Emancipation of the Peasants in Silesia and Saxony

The emancipation of the peasants of Silesia was set in motion by the Oktoberedikt of 1807.

This edict brought many reforms which abolished the feudal system.  It freed the peasants as of St. Martin’s Day (November 11), 1810.  The emancipation set aside servile or compulsory labor and services of the peasant class.  Those peasants who did not have any or very little land and draft animals were no longer required to perform compulsory hand labor on the manorial estates.  Those with draft animals were no longer required to use them for the benefit of the lords’ demesne or other compulsory labor.  It did away with numerous rents and fees often levied by manorial estates and the redemption payments exacted for the freedom of peasants.  It set aside the peasants’ continuous adherence to the soil and their subjection to the will of the lords.  People were free to vote.  They could marry and bequeath, without manorial permission. It suspended the manorial estates from ownership of community-at-large property of the villages.  Manorial rights to forests, lakes, parks, etc., were dissolved.  Freedom of enterprise, first established in 1811, terminated the manorial estates’ monopoly of milling, brewing and distilling.  The emancipation established fundamental rights for all classes of citizens and set aside the special privileges of the nobility and the clergy.  This led to the abolishment of the patrimonial courts, the lower courts for the lower classes.

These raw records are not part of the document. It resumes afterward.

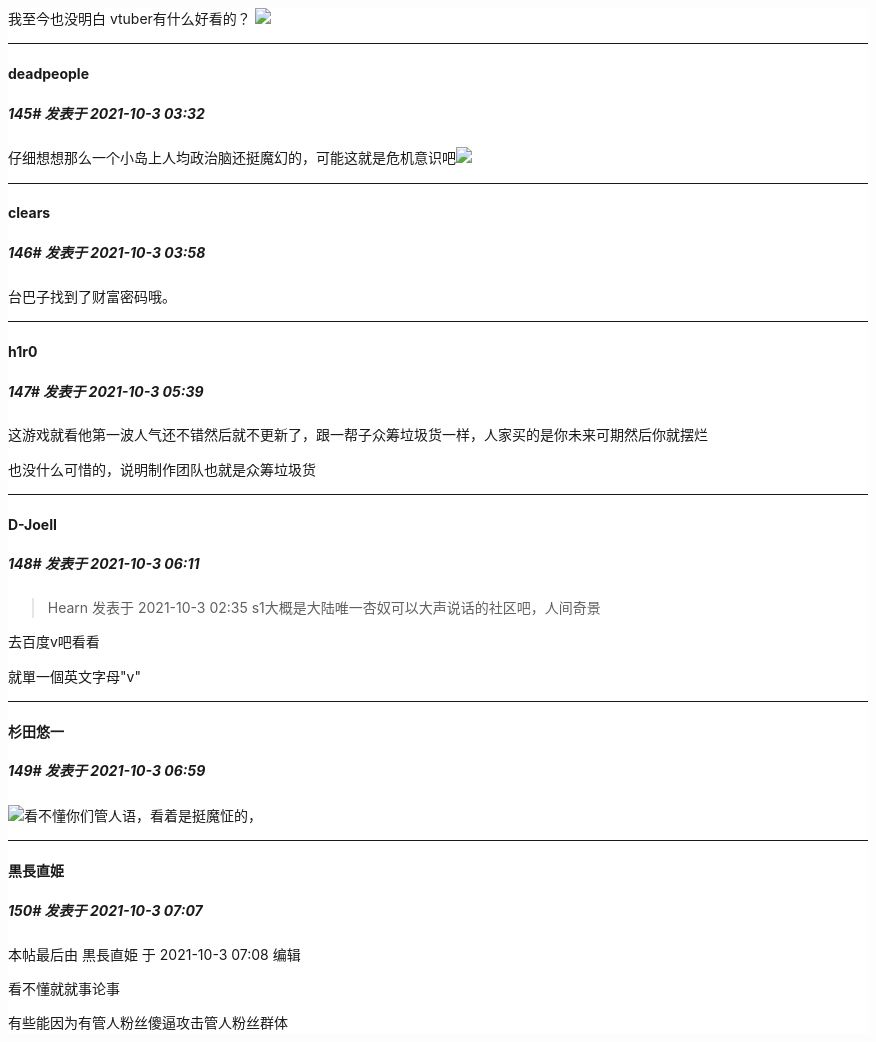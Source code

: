 我至今也没明白 vtuber有什么好看的？ <img src="https://static.saraba1st.com/image/smiley/face2017/001.png" referrerpolicy="no-referrer">

*****

####  deadpeople  
##### 145#       发表于 2021-10-3 03:32

仔细想想那么一个小岛上人均政治脑还挺魔幻的，可能这就是危机意识吧<img src="https://static.saraba1st.com/image/smiley/face2017/067.png" referrerpolicy="no-referrer">

*****

####  clears  
##### 146#       发表于 2021-10-3 03:58

台巴子找到了财富密码哦。

*****

####  h1r0  
##### 147#       发表于 2021-10-3 05:39

这游戏就看他第一波人气还不错然后就不更新了，跟一帮子众筹垃圾货一样，人家买的是你未来可期然后你就摆烂

也没什么可惜的，说明制作团队也就是众筹垃圾货

*****

####  D-JoeII  
##### 148#       发表于 2021-10-3 06:11

<blockquote>Hearn 发表于 2021-10-3 02:35
s1大概是大陆唯一杏奴可以大声说话的社区吧，人间奇景</blockquote>
去百度v吧看看

就單一個英文字母"v"

*****

####  杉田悠一  
##### 149#       发表于 2021-10-3 06:59

<img src="https://static.saraba1st.com/image/smiley/face2017/042.png" referrerpolicy="no-referrer">看不懂你们管人语，看着是挺魔怔的，

*****

####  黒長直姫  
##### 150#       发表于 2021-10-3 07:07

 本帖最后由 黒長直姫 于 2021-10-3 07:08 编辑 

看不懂就就事论事 

有些能因为有管人粉丝傻逼攻击管人粉丝群体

One of the last strongholds of the feudal system on German lands was the Saxonian part of Upper Lusatia, the place from where many Wends migrated to Texas and Australia.  After the emancipation was set in motion in Saxony in 1832 it took another seven years, until 1839, before a final covenant was consummated to repeal servile hand labor and compulsory labor with draft animals.  And even then, in the village of Guttau, it took another nine years (1848) before the final separation agreement was reached between the count and the peasants.

The transition from an agrarian to an industrial and market economy had widespread ramifications for the rural population of Silesia and Saxony.  The reforms led to an over-supply of rural inhabitants, resulting in a steady migration to the cities and a stream of emigration overseas, to the United States, Australia and elsewhere.